22. ( iISL ) Intelligent Infrastructure Systems Laboratory  Non-linear dynamic analysis of a 3-story-one bay (Model 1), a 4-story-two bay (Model 2), a 3-story-four bay (Model 3), a 9-story-five bay (Model 4) and a 20-story- five bay (Model 5) building models was performed using a real time processor.  Every structural scenario is subjected to the N-S component recorded at the Kobe Japanese Meteorological Agency (JMA) station during the Kobe earthquake of January 17, 1995. The MATLAB Real-Time Workshop and xPC (Real time processor) Target System was used to evaluate every scenario Preliminary results

23. ( iISL ) Intelligent Infrastructure Systems Laboratory Summary  Development and validation of a MATLAB-based simulation tool, adequate for performing real-time hybrid testing of mechanical system, is proposed in the current research plan.  Development and experimental components are adopted for completion of the proposed tool. The development step is aimed to include relevant sources of non-linear behavior in structural analysis.

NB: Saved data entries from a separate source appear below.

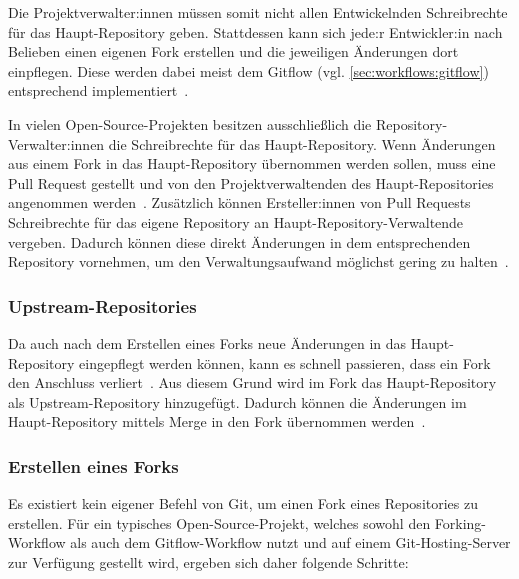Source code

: Die Projektverwalter:innen müssen somit nicht allen Entwickelnden Schreibrechte für das Haupt\hyp Repository geben. Stattdessen kann sich jede:r Entwickler:in nach Belieben einen eigenen Fork erstellen und die jeweiligen Änderungen dort einpflegen. Diese werden dabei meist dem Gitflow (vgl. \autoref{sec:workflows:gitflow}) entsprechend implementiert~\cite{atlassianForkingWorkflow}.

In vielen Open\hyp Source\hyp Projekten besitzen ausschließlich die Repository\hyp Verwalter:innen die Schreibrechte für das Haupt\hyp Repository. Wenn Änderungen aus einem Fork in das Haupt\hyp Repository übernommen werden sollen, muss eine Pull Request gestellt und von den Projektverwaltenden des Haupt\hyp Repositories angenommen werden~\cite{gitHubInformationenZuForks}. Zusätzlich können Ersteller:innen von Pull Requests Schreibrechte für das eigene Repository an Haupt\hyp Repository\hyp Verwaltende vergeben. Dadurch können diese direkt Änderungen in dem entsprechenden Repository vornehmen, um den Verwaltungsaufwand möglichst gering zu halten~\cite{gitHubInformationenZuForks}.


\subsubsection{Upstream\hyp Repositories}

Da auch nach dem Erstellen eines Forks neue Änderungen in das Haupt\hyp Repository eingepflegt werden können, kann es schnell passieren, dass ein Fork den Anschluss verliert~\cite{atlassianForksAndUpstreams}. Aus diesem Grund wird im Fork das Haupt\hyp Repository als Upstream\hyp Repository hinzugefügt. Dadurch können die Änderungen im Haupt\hyp Repository mittels Merge in den Fork übernommen werden~\cite{atlassianForksAndUpstreams}.


\subsubsection{Erstellen eines Forks}

Es existiert kein eigener Befehl von Git, um einen Fork eines Repositories zu erstellen. Für ein typisches Open\hyp Source\hyp Projekt, welches sowohl den Forking\hyp Workflow als auch dem Gitflow\hyp Workflow nutzt und auf einem Git\hyp Hosting\hyp Server zur Verfügung gestellt wird, ergeben sich daher folgende Schritte:

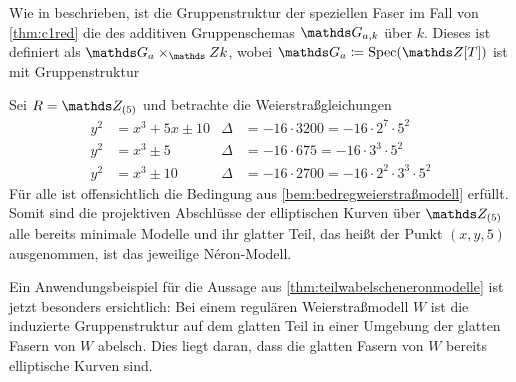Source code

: Wie in \cite[Chapter 1.5]{neron} beschrieben, ist die
Gruppenstruktur der speziellen Faser im Fall von \ref{thm:c1red} die
des additiven Gruppenschemas $\G_{a,k}$ über $k$. Dieses ist definiert
als $\G_{a}\times_\Z k$, wobei $\G_{a}\coloneqq\Spec(\Z[T])$ ist mit
Gruppenstruktur
\begin{center}
\end{center}
    
\begin{Beispiel}
  Sei $R=\Z_{(5)}$ und betrachte die Weierstraßgleichungen
  \begin{align*}
    y^2&=x^3+5x\pm 10
    & \Delta&=-16\cdot3200=-16\cdot2^7\cdot5^2\\
    y^2&=x^3\pm 5
    & \Delta&=-16\cdot675=-16\cdot3^3\cdot5^2\\
    y^2&=x^3\pm 10
    & \Delta&=-16\cdot2700=-16\cdot2^2\cdot3^3\cdot5^2
  \end{align*}
  Für alle ist offensichtlich die Bedingung aus
  \ref{bem:bedregweierstraßmodell} erfüllt.
  Somit sind die projektiven Abschlüsse der elliptischen Kurven über
  $\Z_{(5)}$ alle bereits minimale Modelle und ihr glatter Teil,
  das heißt der Punkt $(x,y,5)$ ausgenommen, ist das jeweilige
  Néron-Modell.
\end{Beispiel}

\begin{Beispiel}
  Ein Anwendungsbeispiel für die Aussage aus
  \ref{thm:teilwabelscheneronmodelle} ist jetzt besonders ersichtlich:
  Bei einem regulären Weierstraßmodell $W$ ist die induzierte
  Gruppenstruktur auf dem glatten Teil in einer Umgebung der glatten
  Fasern von $W$ abelsch.
  Dies liegt daran, dass die glatten Fasern von $W$ bereits
  elliptische Kurven sind.
\end{Beispiel}

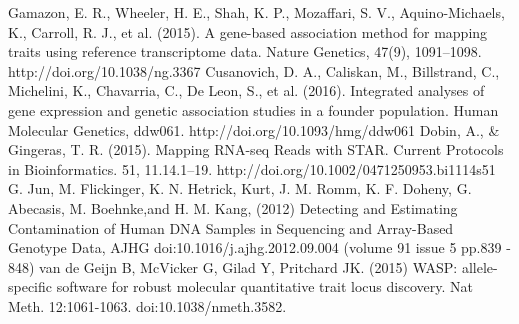 \documentclass[a4paper, 11pt]{article}
\begin{document}
\begin{thebibliography}{9}
 Gamazon, E. R., Wheeler, H. E., Shah, K. P., Mozaffari, S. V., Aquino-Michaels, K., Carroll, R. J., et al. (2015). A gene-based association method for mapping traits using reference transcriptome data. Nature Genetics, 47(9), 1091–1098. http://doi.org/10.1038/ng.3367
 Cusanovich, D. A., Caliskan, M., Billstrand, C., Michelini, K., Chavarria, C., De Leon, S., et al. (2016). Integrated analyses of gene expression and genetic association studies in a founder population. Human Molecular Genetics, ddw061. http://doi.org/10.1093/hmg/ddw061
 Dobin, A., \& Gingeras, T. R. (2015). Mapping RNA-seq Reads with STAR. Current Protocols in Bioinformatics. 51, 11.14.1–19. http://doi.org/10.1002/0471250953.bi1114s51
 G. Jun, M. Flickinger, K. N. Hetrick, Kurt, J. M. Romm, K. F. Doheny, G. Abecasis, M. Boehnke,and H. M. Kang, (2012) Detecting and Estimating Contamination of Human DNA Samples in Sequencing and Array-Based Genotype Data, AJHG doi:10.1016/j.ajhg.2012.09.004 (volume 91 issue 5 pp.839 - 848)
van de Geijn B, McVicker G, Gilad Y, Pritchard JK. (2015) WASP: allele-specific software for robust molecular quantitative trait locus discovery. Nat Meth. 12:1061-1063. doi:10.1038/nmeth.3582.
\end{thebibliography}
\end{document}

The experimental stage is aimed to validate the tool in terms of both real-time processing capacity and non-linear analysis accuracy.  The ability of the tool to run in real-time can be dramatically reduced when structural models with large number of DOF are evaluated. Careful selection of non-linear modeling techniques in conjunction with parallel processing strategies are expected to improve the overall real-time processing performance without scarifying the accuracy of the tool.